URL: https://cgit.FreeBSD.org/src/commit/?id=821dec4d56a876db56a82cf1dc54a84905b74f5b

commit 821dec4d56a876db56a82cf1dc54a84905b74f5b
Author:     Konstantin Belousov <kib@FreeBSD.org>
AuthorDate: 2023-08-06 01:23:35 +0000
Commit:     Konstantin Belousov <kib@FreeBSD.org>
CommitDate: 2023-08-09 03:54:15 +0000

    vnode io: request range-locking when pgcache reads are enabled

    PR:     272678
    Sponsored by:   The FreeBSD Foundation
    MFC after:      1 week
    Differential revision:  https://reviews.freebsd.org/D41334

 sys/kern/vfs_vnops.c | 20 +++++++++++++-------
 1 file changed, 13 insertions(+), 7 deletions(-)
Comment 8 commit-hook freebsd_committer freebsd_triage 2023-08-16 09:18:18 UTC
A commit in branch stable/13 references this bug:

URL: https://cgit.FreeBSD.org/src/commit/?id=b9ccef49d02c9ad9e3b986347562408d80271b6c

commit b9ccef49d02c9ad9e3b986347562408d80271b6c
Author:     Konstantin Belousov <kib@FreeBSD.org>
AuthorDate: 2023-07-23 15:55:50 +0000
Commit:     Konstantin Belousov <kib@FreeBSD.org>
CommitDate: 2023-08-16 09:16:09 +0000

    vnode read(2)/write(2): acquire rangelock regardless of do_vn_io_fault()

    PR:     272678

    (cherry picked from commit 5b353925ff61b9ddb97bb453ba75278b578ed7d9)
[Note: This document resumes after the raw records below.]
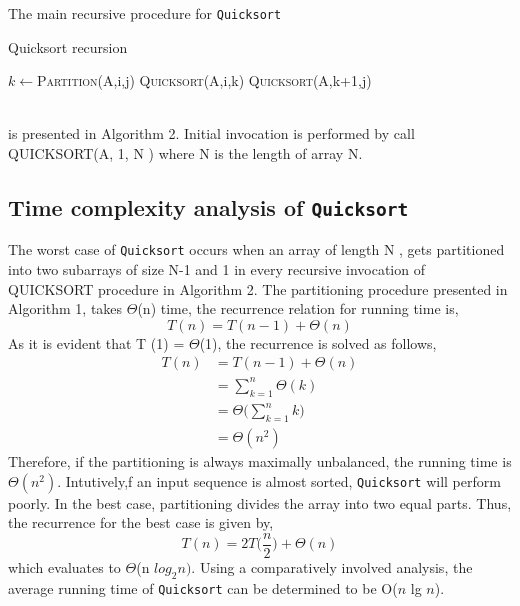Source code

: \documentclass[a4paper,10pt,twocolumn]{article}
\begin{document}
\indent The main recursive procedure for \texttt{Quicksort} 
\begin{algorithm}
\caption{Quicksort recursion}
\begin{algorithmic}[1]
  \newline
        \State $k  \leftarrow$\textsc{Partition}(A,i,j)
        \State \textsc{Quicksort}(A,i,k)
        \State \textsc{Quicksort}(A,k+1,j)
        \EndIf
    \EndProcedure
\end{algorithmic}
\end{algorithm}\\
is presented in Algorithm 2. Initial invocation is performed by call QUICKSORT(A, 1, N ) where N is the length of array N.
\subsection{Time complexity analysis of \texttt{Quicksort}}
The worst case of \texttt{Quicksort} occurs when an array of length N , gets partitioned into two subarrays of size N-1 and 1 in every recursive invocation of QUICKSORT procedure in Algorithm 2. The partitioning procedure presented in Algorithm 1, takes $\Theta$(n) time, the recurrence relation for running time
is,
\begin{equation*}
    T(n)=T(n-1)+\Theta(n)
\end{equation*}
As it is evident that T (1) = $\Theta$(1), the recurrence is solved as follows,
\begin{align*}
T(n)& =T(n-1)+\Theta(n)\\
& =\sum_{k=1}^{n} \Theta(k)        \\ 
& =\Theta \Bigg (\sum_{k=1}^{n} k \Bigg )\\
& =\Theta (n^2)
\end{align*}
\indent Therefore, if the partitioning is always maximally unbalanced, the running time is $\Theta(n^2)$. Intutively,f an input sequence is almost sorted, \texttt{Quicksort} will perform poorly. In the best case, partitioning divides the array into two equal parts. Thus, the recurrence for the best case is given by,
\begin{equation*}
    T(n)=2T\bigg(\frac{n}{2}\bigg)+\Theta(n)
\end{equation*}
which evaluates to $\Theta$(n $log_2 n)$. Using a comparatively involved analysis, the average running time of \texttt{Quicksort} can be determined to be O($n$ lg $n$).
\newpage
\end{document}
 sys/kern/vfs_vnops.c | 21 ++++++++++++++-------
 1 file changed, 14 insertions(+), 7 deletions(-)
Comment 9 commit-hook freebsd_committer freebsd_triage 2023-08-16 09:18:21 UTC
A commit in branch stable/13 references this bug:

URL: https://cgit.FreeBSD.org/src/commit/?id=ee3b3146293c0dd2e8a779ebb0a3ee65318e8c3b

commit ee3b3146293c0dd2e8a779ebb0a3ee65318e8c3b
Author:     Konstantin Belousov <kib@FreeBSD.org>
AuthorDate: 2023-08-06 01:23:35 +0000
Commit:     Konstantin Belousov <kib@FreeBSD.org>
CommitDate: 2023-08-16 09:16:09 +0000

    vnode io: request range-locking when pgcache reads are enabled

    PR:     272678

    (cherry picked from commit 821dec4d56a876db56a82cf1dc54a84905b74f5b)

 sys/kern/vfs_vnops.c | 20 +++++++++++++-------
 1 file changed, 13 insertions(+), 7 deletions(-)
Comment 10 Mark Linimon freebsd_committer freebsd_triage 2024-01-10 07:12:57 UTC
^Triage: assign to committer that resolved.